As century-old newspapers such as the Seattle Post-Intelligencer fold and literary touchstones like the Los Angeles Times file for bankruptcy, one media outlet is turning cheap content into a booming business.
In the past two years, Suite101.com, a Vancouver-based content provider, has doubled its readership, launched three foreign editions, and achieved double-digit revenue growth. But neither Pulitzer Prize-winning features nor a shrewd media czar are to thank for its 28 million visitors a month (the Economist Online draws just 3.5 million). Rather, Suite101.com relies on a vast network of primarily amateur writers to churn out hundreds of stories a week, including “Why is my dog vomiting?” and “Nachos to feed a crowd.”
Every day, 45 editors scattered across Vancouver, Paris, Madrid and Munich shape nearly 500 articles to attract optimal web traffic and then post them to Suite.com and its three foreign-language sites.

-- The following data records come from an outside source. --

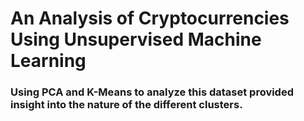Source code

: # An Analysis of Cryptocurrencies Using Unsupervised Machine Learning
### Using PCA and K-Means to analyze this dataset provided insight into the nature of the different clusters.
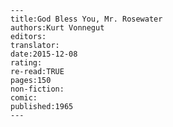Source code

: 
    ---
    title:God Bless You, Mr. Rosewater
    authors:Kurt Vonnegut
    editors:
    translator:
    date:2015-12-08
    rating:
    re-read:TRUE
    pages:150
    non-fiction:
    comic:
    published:1965
    ---

    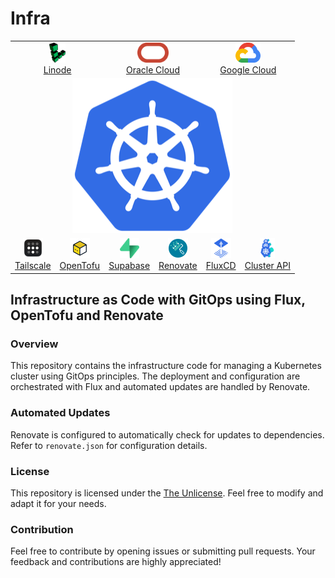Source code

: # Infra

<cetner>
  <table>
    <tr>
      <td align="center" colspan="2"><a href="https://linode.com" target="_blank"><img src="./resources/linode.png" height="32px"><br>Linode</a></td>
      <td align="center" colspan="2"><a href="oraclecloud.com" target="_blank"><img src="./resources/oraclecloud.png" height="32px"><br>Oracle Cloud</a></td>
      <td align="center" colspan="2"><a href="https://cloud.google.com" target="_blank"><img src="./resources/gcloud.png" height="32px"><br>Google Cloud</a></a></td>
    </tr>
    <tr>
      <td align="center" colspan="6"><img src="./resources/kubernetes.png" alt="Kubernetes" width="256px"/></td>
    </tr>
    <tr>
      <td align="center"><a href="https://tailscale.com" target="_blank"><img src="./resources/tailscale.png" height="32px"><br>Tailscale</a></td>
      <td align="center"><a href="http://opentofu.org" target="_blank"><img src="./resources/opentofu.png" height="32px"><br>OpenTofu</a></td>
      <td align="center"><a href="https://supabase.com" target="_blank"><img src="./resources/supabase.png" height="32px"><br>Supabase</a></td>
      <td align="center"><a href="https://www.mend.io/renovate/" target="_blank"><img src="./resources/renovate.png" height="32px"><br>Renovate</a></td>
      <td align="center"><a href="http://fluxcd.io" target="_blank"><img src="./resources/flux.png" height="32px"><br>FluxCD</a></td>
      <td align="center"><a href="https://cluster-api.sigs.k8s.io" target="_blank"><img src="./resources/capi.svg" height="32px"><br>Cluster API</a></td>
    </tr>
  </table>
</cetner>

## Infrastructure as Code with GitOps using Flux, OpenTofu and Renovate

### Overview

This repository contains the infrastructure code for managing a Kubernetes cluster using GitOps principles. The deployment and configuration are orchestrated with Flux and automated updates are handled by Renovate.

### Automated Updates

Renovate is configured to automatically check for updates to dependencies. Refer to `renovate.json` for configuration details.

### License

This repository is licensed under the [The Unlicense](LICENSE). Feel free to modify and adapt it for your needs.

### Contribution

Feel free to contribute by opening issues or submitting pull requests. Your feedback and contributions are highly appreciated!
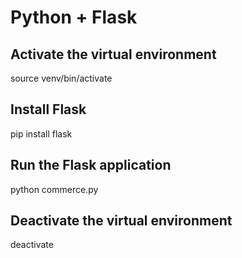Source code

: # Python + Flask

## Activate the virtual environment
source venv/bin/activate

## Install Flask
pip install flask

## Run the Flask application
python commerce.py

## Deactivate the virtual environment
deactivate
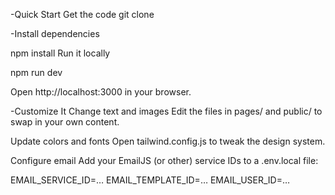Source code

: -Quick Start
Get the code
git clone 


-Install dependencies

npm install
Run it locally

npm run dev

Open http://localhost:3000 in your browser.


-Customize It
Change text and images
Edit the files in pages/ and public/ to swap in your own content.

Update colors and fonts
Open tailwind.config.js to tweak the design system.

Configure email
Add your EmailJS (or other) service IDs to a .env.local file:

EMAIL_SERVICE_ID=…
EMAIL_TEMPLATE_ID=…
EMAIL_USER_ID=…
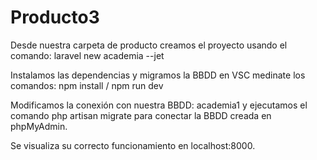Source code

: # Producto3

Desde nuestra carpeta de producto creamos el proyecto usando el comando: 
 laravel new academia --jet
 
Instalamos las dependencias y migramos la BBDD en VSC medinate los comandos: 
 npm install / 
 npm run dev

Modificamos la conexión con nuestra BBDD: academia1 y ejecutamos el comando 
 php artisan migrate para conectar la BBDD creada en phpMyAdmin.
 
Se visualiza su correcto funcionamiento en localhost:8000.
 

 
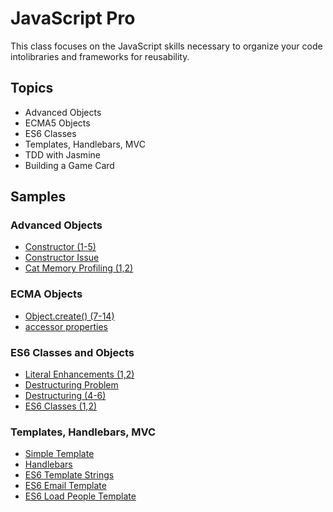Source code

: JavaScript Pro
==============
This class focuses on the JavaScript skills necessary to organize your code intolibraries
and frameworks for reusability.

Topics
------
* Advanced Objects
* ECMA5 Objects
* ES6 Classes
* Templates, Handlebars, MVC
* TDD with Jasmine
* Building a Game Card

Samples
-------

### Advanced Objects

* [Constructor (1-5)](http://jsbin.com/EtOsOMUQ/1/edit?js,console)
* [Constructor Issue](http://jsbin.com/EtOsOMUQ/49/edit?js,console)
* [Cat Memory Profiling (1,2)](http://jsbin.com/satolo/1/edit?html,js,output)

### ECMA Objects

* [Object.create() (7-14)](http://jsbin.com/veje/7/edit?js,console)
* [accessor properties](http://jsbin.com/gozim/5/edit?js,console)

### ES6 Classes and Objects

* [Literal Enhancements (1,2)](http://jsbin.com/sesate/1/edit?js,console)
* [Destructuring Problem](http://jsbin.com/kizoto/edit?js,console)
* [Destructuring (4-6)](http://jsbin.com/kizoto/4/edit?js,console)
* [ES6 Classes (1,2)](http://jsbin.com/jakupu/1/edit?js,console)

### Templates, Handlebars, MVC

* [Simple Template](http://jsbin.com/suceh/2/edit?html,js,output)
* [Handlebars](http://jsbin.com/cahewo/2/edit?js,output)
* [ES6 Template Strings](http://jsbin.com/nijalos/2/edit?js,console)
* [ES6 Email Template](http://jsbin.com/bopedu/1/edit?js,console)
* [ES6 Load People Template](http://jsbin.com/bopedu/2/edit?js,console)
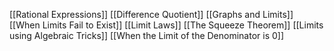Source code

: 

[[Rational Expressions]] 
[[Difference Quotient]]
[[Graphs and Limits]]
[[When Limits Fail to Exist]]
[[Limit Laws]]
[[The Squeeze Theorem]]
[[Limits using Algebraic Tricks]]
[[When the Limit of the Denominator is 0]]

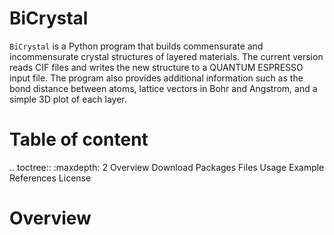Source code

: # BiCrystal
``BiCrystal`` is a Python program that builds commensurate and incommensurate crystal structures of layered materials. The current version reads CIF files and writes the new structure to a QUANTUM ESPRESSO input file. The program also provides additional information such as the bond distance between atoms, lattice vectors in Bohr and Angstrom, and a simple 3D plot of each layer.

Table of content
================
.. toctree::
    :maxdepth: 2
    Overview
    Download
    Packages
    Files
    Usage
    Example
    References
    License

# Overview

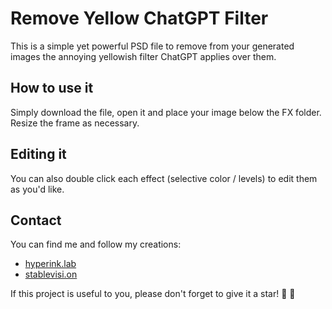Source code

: # Remove Yellow ChatGPT Filter
This is a simple yet powerful PSD file to remove from your generated images the annoying yellowish filter ChatGPT applies over them.

## How to use it
Simply download the file, open it and place your image below the FX folder. Resize the frame as necessary.

## Editing it
You can also double click each effect (selective color / levels) to edit them as you'd like.

## Contact
You can find me and follow my creations:
- [hyperink.lab](https://www.instagram.com/hyperink.lab)
- [stablevisi.on](https://www.instagram.com/stablevisi.on)

If this project is useful to you, please don't forget to give it a star! 🌟 🤗

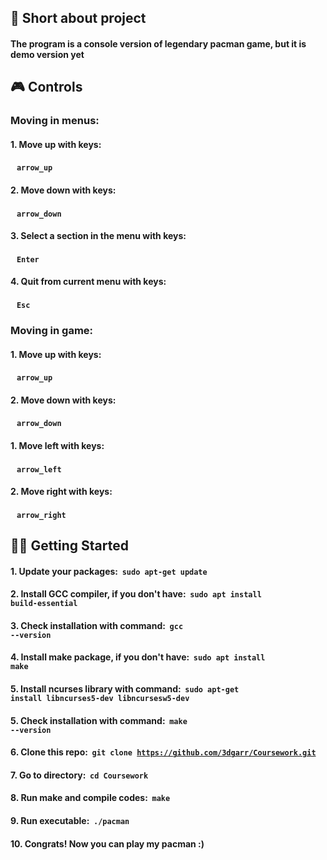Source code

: ## 📜 Short about project
#### The program is a console version of legendary pacman game, but it is demo version yet

## 🎮 Controls
### Moving in menus:
#### 1. Move up with keys: 
#### &nbsp;&nbsp; <code><strong>arrow_up</strong></code>
#### 2. Move down with keys: 
#### &nbsp;&nbsp; <code><strong>arrow_down</strong></code>
#### 3. Select a section in the menu with keys: 
#### &nbsp;&nbsp; <code><strong>Enter</strong></code>
#### 4. Quit from current menu with keys: 
#### &nbsp;&nbsp; <code><strong>Esc</strong></code>

### Moving in game:
#### 1. Move up with keys: 
#### &nbsp;&nbsp; <code><strong>arrow_up</strong></code>
#### 2. Move down with keys: 
#### &nbsp;&nbsp; <code><strong>arrow_down</strong></code>
#### 1. Move left with keys: 
#### &nbsp;&nbsp; <code><strong>arrow_left</strong></code>
#### 2. Move right with keys: 
#### &nbsp;&nbsp; <code><strong>arrow_right</strong></code>


## 👨‍💻 Getting Started
#### 1. Update your packages: &nbsp;**<code>sudo apt-get update</code>**
#### 2. Install GCC compiler, if you don't have: &nbsp;**<code>sudo apt install build-essential</code>**
#### 3. Check installation with command: &nbsp;**<code>gcc --version</code>**
#### 4. Install make package, if you don't have: &nbsp;**<code>sudo apt install make</code>**
#### 5. Install ncurses library with command:  &nbsp;**<code>sudo apt-get install libncurses5-dev libncursesw5-dev</code>**
#### 5. Check installation with command: &nbsp;**<code>make --version</code>**
#### 6. Clone this repo: &nbsp;**<code>git clone https://github.com/3dgarr/Coursework.git</code>**
#### 7. Go to directory: &nbsp;**<code>cd Coursework</code>**
#### 8. Run make and compile codes: &nbsp;**<code>make</code>**
#### 9. Run executable: &nbsp;**<code>./pacman</code>**
#### 10. Congrats! Now you can play my pacman :)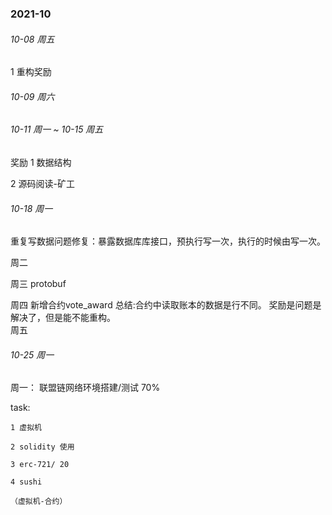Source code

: ### 2021-10

###### 10-08 周五

1 重构奖励

###### 10-09 周六


###### 10-11 周一  ~ 10-15 周五
奖励
1 数据结构

2 源码阅读-矿工

###### 10-18 周一
重复写数据问题修复：暴露数据库库接口，预执行写一次，执行的时候由写一次。

周二 

周三 protobuf

周四 新增合约vote_award
    总结:合约中读取账本的数据是行不同。
        奖励是问题是解决了，但是能不能重构。   
周五 

###### 10-25 周一
周一： 
    联盟链网络环境搭建/测试   70%

task:

    1 虚拟机
    
    2 solidity 使用
    
    3 erc-721/ 20
    
    4 sushi
 
    （虚拟机-合约）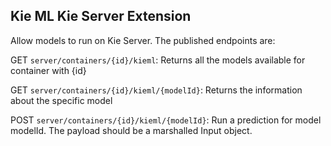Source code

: Kie ML Kie Server Extension
--

Allow models to run on Kie Server. The published endpoints are:

GET `server/containers/{id}/kieml`: Returns all the models available for container with {id}

GET `server/containers/{id}/kieml/{modelId}`: Returns the information about the specific model

POST `server/containers/{id}/kieml/{modelId}`: Run a prediction for model modelId. The payload should be a marshalled Input object.
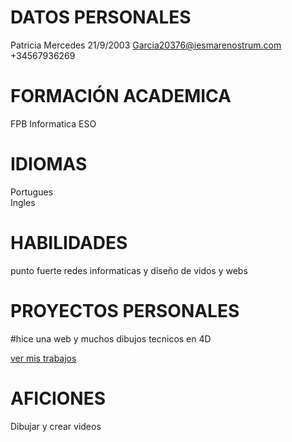 # DATOS PERSONALES
 Patricia Mercedes
 21/9/2003
 Garcia20376@iesmarenostrum.com
 +34567936269

# FORMACIÓN ACADEMICA 
 FPB Informatica 
 ESO

# IDIOMAS
Portugues  
Ingles

# HABILIDADES 
punto fuerte redes informaticas y diseño de vidos y webs 

# PROYECTOS PERSONALES
#hice una web y muchos dibujos tecnicos en 4D

[ver mis trabajos](./trabajos.md)

# AFICIONES
Dibujar y crear videos

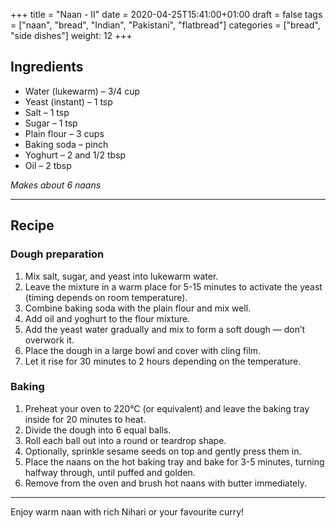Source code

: +++
title = "Naan - II"
date = 2020-04-25T15:41:00+01:00
draft = false
tags = ["naan", "bread", "Indian", "Pakistani", "flatbread"]
categories = ["bread", "side dishes"]
weight: 12
+++

## Ingredients

- Water (lukewarm) – 3/4 cup  
- Yeast (instant) – 1 tsp  
- Salt – 1 tsp  
- Sugar – 1 tsp  
- Plain flour – 3 cups  
- Baking soda – pinch  
- Yoghurt – 2 and 1/2 tbsp  
- Oil – 2 tbsp  

*Makes about 6 naans*

---

## Recipe

### Dough preparation

1. Mix salt, sugar, and yeast into lukewarm water.  
2. Leave the mixture in a warm place for 5-15 minutes to activate the yeast (timing depends on room temperature).  
3. Combine baking soda with the plain flour and mix well.  
4. Add oil and yoghurt to the flour mixture.  
5. Add the yeast water gradually and mix to form a soft dough — don’t overwork it.  
6. Place the dough in a large bowl and cover with cling film.  
7. Let it rise for 30 minutes to 2 hours depending on the temperature.  

### Baking

1. Preheat your oven to 220°C (or equivalent) and leave the baking tray inside for 20 minutes to heat.  
2. Divide the dough into 6 equal balls.  
3. Roll each ball out into a round or teardrop shape.  
4. Optionally, sprinkle sesame seeds on top and gently press them in.  
5. Place the naans on the hot baking tray and bake for 3-5 minutes, turning halfway through, until puffed and golden.  
6. Remove from the oven and brush hot naans with butter immediately.  

---

Enjoy warm naan with rich Nihari or your favourite curry!

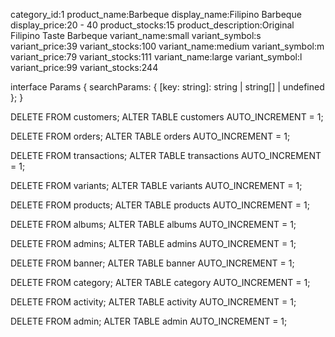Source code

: category_id:1
product_name:Barbeque
display_name:Filipino Barbeque
display_price:20 - 40
product_stocks:15
product_description:Original Filipino Taste Barbeque
variant_name:small
variant_symbol:s
variant_price:39
variant_stocks:100
variant_name:medium
variant_symbol:m
variant_price:79
variant_stocks:111
variant_name:large
variant_symbol:l
variant_price:99
variant_stocks:244

interface Params {
  searchParams: { [key: string]: string | string[] | undefined };
}


DELETE FROM customers;
ALTER TABLE customers AUTO_INCREMENT = 1;

DELETE FROM orders;
ALTER TABLE orders AUTO_INCREMENT = 1;

DELETE FROM transactions;
ALTER TABLE transactions AUTO_INCREMENT = 1;

DELETE FROM variants;
ALTER TABLE variants AUTO_INCREMENT = 1;

DELETE FROM products;
ALTER TABLE products AUTO_INCREMENT = 1;

DELETE FROM albums;
ALTER TABLE albums AUTO_INCREMENT = 1;

DELETE FROM admins;
ALTER TABLE admins AUTO_INCREMENT = 1;

DELETE FROM banner;
ALTER TABLE banner AUTO_INCREMENT = 1;

DELETE FROM category;
ALTER TABLE category AUTO_INCREMENT = 1;

DELETE FROM activity;
ALTER TABLE activity AUTO_INCREMENT = 1;

DELETE FROM admin;
ALTER TABLE admin AUTO_INCREMENT = 1;






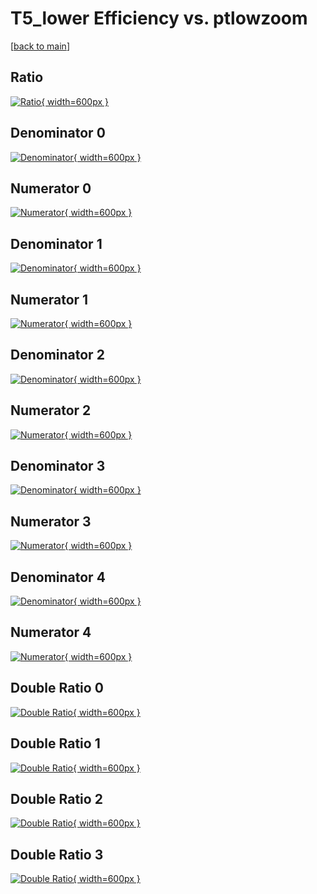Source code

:# T5_lower Efficiency vs. ptlowzoom

[[back to main](./)]



## Ratio

[![Ratio](../mtv/var/T5_lower_xtr_211_-1_eff_ptlowzoom.png){ width=600px }](../mtv/var/T5_lower_xtr_211_-1_eff_ptlowzoom.pdf)

## Denominator 0

[![Denominator](../mtv/den/T5_lower_xtr_211_-1_eff_ptlowzoom_den0.png){ width=600px }](../mtv/den/T5_lower_xtr_211_-1_eff_ptlowzoom_den0.pdf)

## Numerator 0

[![Numerator](../mtv/num/T5_lower_xtr_211_-1_eff_ptlowzoom_num0.png){ width=600px }](../mtv/num/T5_lower_xtr_211_-1_eff_ptlowzoom_num0.pdf)

## Denominator 1

[![Denominator](../mtv/den/T5_lower_xtr_211_-1_eff_ptlowzoom_den1.png){ width=600px }](../mtv/den/T5_lower_xtr_211_-1_eff_ptlowzoom_den1.pdf)

## Numerator 1

[![Numerator](../mtv/num/T5_lower_xtr_211_-1_eff_ptlowzoom_num1.png){ width=600px }](../mtv/num/T5_lower_xtr_211_-1_eff_ptlowzoom_num1.pdf)

## Denominator 2

[![Denominator](../mtv/den/T5_lower_xtr_211_-1_eff_ptlowzoom_den2.png){ width=600px }](../mtv/den/T5_lower_xtr_211_-1_eff_ptlowzoom_den2.pdf)

## Numerator 2

[![Numerator](../mtv/num/T5_lower_xtr_211_-1_eff_ptlowzoom_num2.png){ width=600px }](../mtv/num/T5_lower_xtr_211_-1_eff_ptlowzoom_num2.pdf)

## Denominator 3

[![Denominator](../mtv/den/T5_lower_xtr_211_-1_eff_ptlowzoom_den3.png){ width=600px }](../mtv/den/T5_lower_xtr_211_-1_eff_ptlowzoom_den3.pdf)

## Numerator 3

[![Numerator](../mtv/num/T5_lower_xtr_211_-1_eff_ptlowzoom_num3.png){ width=600px }](../mtv/num/T5_lower_xtr_211_-1_eff_ptlowzoom_num3.pdf)

## Denominator 4

[![Denominator](../mtv/den/T5_lower_xtr_211_-1_eff_ptlowzoom_den4.png){ width=600px }](../mtv/den/T5_lower_xtr_211_-1_eff_ptlowzoom_den4.pdf)

## Numerator 4

[![Numerator](../mtv/num/T5_lower_xtr_211_-1_eff_ptlowzoom_num4.png){ width=600px }](../mtv/num/T5_lower_xtr_211_-1_eff_ptlowzoom_num4.pdf)

## Double Ratio 0

[![Double Ratio](../mtv/ratio/T5_lower_xtr_211_-1_eff_ptlowzoom_ratio0.png){ width=600px }](../mtv/ratio/T5_lower_xtr_211_-1_eff_ptlowzoom_ratio0.pdf)

## Double Ratio 1

[![Double Ratio](../mtv/ratio/T5_lower_xtr_211_-1_eff_ptlowzoom_ratio1.png){ width=600px }](../mtv/ratio/T5_lower_xtr_211_-1_eff_ptlowzoom_ratio1.pdf)

## Double Ratio 2

[![Double Ratio](../mtv/ratio/T5_lower_xtr_211_-1_eff_ptlowzoom_ratio2.png){ width=600px }](../mtv/ratio/T5_lower_xtr_211_-1_eff_ptlowzoom_ratio2.pdf)

## Double Ratio 3

[![Double Ratio](../mtv/ratio/T5_lower_xtr_211_-1_eff_ptlowzoom_ratio3.png){ width=600px }](../mtv/ratio/T5_lower_xtr_211_-1_eff_ptlowzoom_ratio3.pdf)

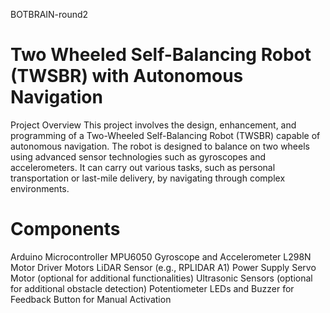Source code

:  BOTBRAIN-round2
# Two Wheeled Self-Balancing Robot (TWSBR) with Autonomous Navigation
Project Overview
This project involves the design, enhancement, and programming of a Two-Wheeled Self-Balancing Robot (TWSBR) capable of autonomous navigation. The robot is designed to balance on two wheels using advanced sensor technologies such as gyroscopes and accelerometers. It can carry out various tasks, such as personal transportation or last-mile delivery, by navigating through complex environments.

# Components
Arduino Microcontroller
MPU6050 Gyroscope and Accelerometer
L298N Motor Driver
Motors
LiDAR Sensor (e.g., RPLIDAR A1)
Power Supply
Servo Motor (optional for additional functionalities)
Ultrasonic Sensors (optional for additional obstacle detection)
Potentiometer
LEDs and Buzzer for Feedback
Button for Manual Activation
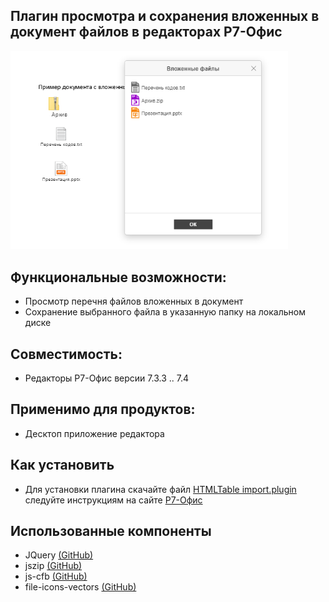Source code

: ## Плагин просмотра и сохранения вложенных в документ файлов в редакторах Р7-Офис
<img src="https://github.com/VNexsus/EmbeddedFiles-plugin/blob/main/Preview.png" width="444px" alt="Preview">

## Функциональные возможности:
*	Просмотр перечня файлов вложенных в документ
*	Сохранение выбранного файла в указанную папку на локальном диске

## Совместимость:
*	Редакторы Р7-Офис версии 7.3.3 .. 7.4

## Применимо для продуктов:
*	Десктоп приложение редактора

## Как установить
*	Для установки плагина скачайте файл <a href="https://github.com/VNexsus/EmbeddedFiles-plugin/blob/main/EmbeddedFiles.plugin">HTMLTable import.plugin</a> следуйте инструкциям на сайте <a href="https://support.r7-office.ru/desktop_editors/api_desktop_editors/api_desktop_editors_general/adding-plugins/">Р7-Офиc</a>

## Использованные компоненты
* JQuery <a href="https://github.com/jquery/jquery">(GitHub)</a>
* jszip <a href="https://github.com/Stuk/jszip">(GitHub)</a>
* js-cfb <a href="https://github.com/SheetJS/js-cfb">(GitHub)</a>
* file-icons-vectors <a href="https://github.com/dmhendricks/file-icon-vectors">(GitHub)</a>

Running alongside these stories are scores of ads that are managed by Google’s AdSense program. Every time a reader clicks on an ad, Google shares an undisclosed percentage of the cost of that click with Suite101.com – a fraction of which Suite101.com then shares with its nearly 4,000 active writers. Contributors earn revenue for as long as the content is on the site, and Suite101.com retains exclusive copyright to the work for one year.
Suite101.com – owned by German publishing giant Hubert Burda Media and Vancouver-based venture capitalist Boris Wertz – pays an average of $3.90 per 1,000 impressions, and while CEO Peter Berger says that contributors can earn as much as $3,000 a month, wages such as Karen Stephenson’s are far more common. A full-time writer based in Newmarket, Ont., Stephenson makes about $90 a month writing for Suite101.com – pay that “has slowly crept forward” now that she has banked more than 145 articles on the site.
Pumping out copy to attract eyeballs-for-earnings “isn’t journalism,” warns John Miller, a professor emeritus at Ryerson University and a former Toronto Star editor. “They’re information hookers.”
But Berger resents accusations that Suite101.com is nothing more than a content mill that exploits wannabe writers. “If you write a book that no one wants to read, you don’t make any money,” he says. “But no one goes back to the publisher and accuses them of being a book mill. It’s really shared risk and reward.”
Christopher Waddell, director of Carleton University’s school of journalism, doesn’t see a problem either. “Trying to use people’s work and pay as little for it as possible is a long-standing tradition in lots of industries,” he says.
Berger says that while Suite101.com’s articles aren’t fact-checked for veracity or correctness, editors rely on readers to alert them to errors. He points to the time a relative of Henry Heimlich contacted Suite101.com to point out that an article on the Heimlich manoeuvre contained outdated information that is “now actually considered dangerous.”